As we draw to a close on Christmas weekend---unless you're staying over with Uncle Lou until New Year's, in which case, good luck---I hope you've been able to get through the holiday without any ugly squabbles with friends and families.

I speak not of those disagreements caused by matters of faith, denomination, sect, politics, or the like. I am speaking of pop culture, and whether ______ is actually a Christmas ______.

We've become familiar with the question of whether Die Hard is a Christmas movie, because it takes place at Christmas and because killing evil guys makes it a feel-good movie. Certainly the survival of hero John McClane in this film is some kind of Christmas miracle.

Now we're also fighting over whether "My Favorite Things" is a Christmas song. It has no mention of Christmas. It does mention some winter stuff (sleigh bells, snowflakes), but is that enough?

Just because TV stations have long shown The Sound of Music around Christmastime does not automatically give it a pass. Auntie Mame was shown on Turner Classic on Christmas Eve this year, and only one short section of this movie takes place at Christmas. (The song "We Need a Little Christmas" comes from the later musical version, not the Roz Russell film.) Lots of movies have some Christmas scenes but otherwise have no mention of the holiday. Do they count?

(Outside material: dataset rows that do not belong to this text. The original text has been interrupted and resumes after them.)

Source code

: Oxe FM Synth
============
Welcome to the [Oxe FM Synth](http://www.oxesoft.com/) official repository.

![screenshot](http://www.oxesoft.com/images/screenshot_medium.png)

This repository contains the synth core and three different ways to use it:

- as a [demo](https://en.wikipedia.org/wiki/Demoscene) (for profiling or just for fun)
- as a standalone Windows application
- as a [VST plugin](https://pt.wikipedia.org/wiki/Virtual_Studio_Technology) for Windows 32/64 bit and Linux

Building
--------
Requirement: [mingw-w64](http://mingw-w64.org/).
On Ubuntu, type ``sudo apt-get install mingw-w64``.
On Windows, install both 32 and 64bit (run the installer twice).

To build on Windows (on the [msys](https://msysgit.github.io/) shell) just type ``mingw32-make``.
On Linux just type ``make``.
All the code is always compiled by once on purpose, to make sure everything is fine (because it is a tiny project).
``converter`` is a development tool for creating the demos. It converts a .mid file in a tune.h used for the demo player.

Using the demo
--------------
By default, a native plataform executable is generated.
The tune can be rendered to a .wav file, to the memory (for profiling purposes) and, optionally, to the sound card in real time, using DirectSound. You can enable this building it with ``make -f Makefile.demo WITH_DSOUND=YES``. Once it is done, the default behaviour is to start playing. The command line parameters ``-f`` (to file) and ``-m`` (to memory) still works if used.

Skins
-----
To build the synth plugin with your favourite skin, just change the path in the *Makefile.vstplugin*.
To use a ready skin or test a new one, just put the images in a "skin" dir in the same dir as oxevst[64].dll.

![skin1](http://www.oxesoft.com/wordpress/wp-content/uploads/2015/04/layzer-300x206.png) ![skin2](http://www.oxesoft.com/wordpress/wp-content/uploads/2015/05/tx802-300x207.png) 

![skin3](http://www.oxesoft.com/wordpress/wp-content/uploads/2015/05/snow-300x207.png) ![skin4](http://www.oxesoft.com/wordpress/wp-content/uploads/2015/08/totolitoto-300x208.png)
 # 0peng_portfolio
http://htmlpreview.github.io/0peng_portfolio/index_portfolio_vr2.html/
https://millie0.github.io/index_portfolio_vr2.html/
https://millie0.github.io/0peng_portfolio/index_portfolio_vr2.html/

For that matter, why does the addition of snow automatically make something Christmassy? "Marshmallow World" and "Let It Snow" and "Baby It's Cold Outside" are easily rejected as Christmas songs when you examine them, because they're just about freezing temperatures and precipitation. But you see how quickly we can go down the snowshoe hare hole: The song "Frosty the Snowman" was always intended as a Christmas number, but the original lyrics have no mention of Christmas. Should it be shunned as just a winter song? And let's face it: Most of America doesn't even have snow by Christmas Day, including places like New York where it gets plenty snowy later in the winter. Christmas is only four days past the end of autumn, anyway. Meanwhile, in Australia, it's summer. Many, perhaps most, of our coreligionists live in places that never or hardly ever see a flake.

I was not intending to start another fight about what qualifies and what doesn't. I'd be more inclined to go by taste rather than logic in determining the appropriateness of secular seasonal numbers anyway. "I Saw Mommy Kissing Santa Claus"? "Happy Christmas (War Is Over)"? "Wonderful Christmastime"? "Do They Know It's Christmas"? Not Christmas songs because they should not be songs at all. And don't even get me started on the movies.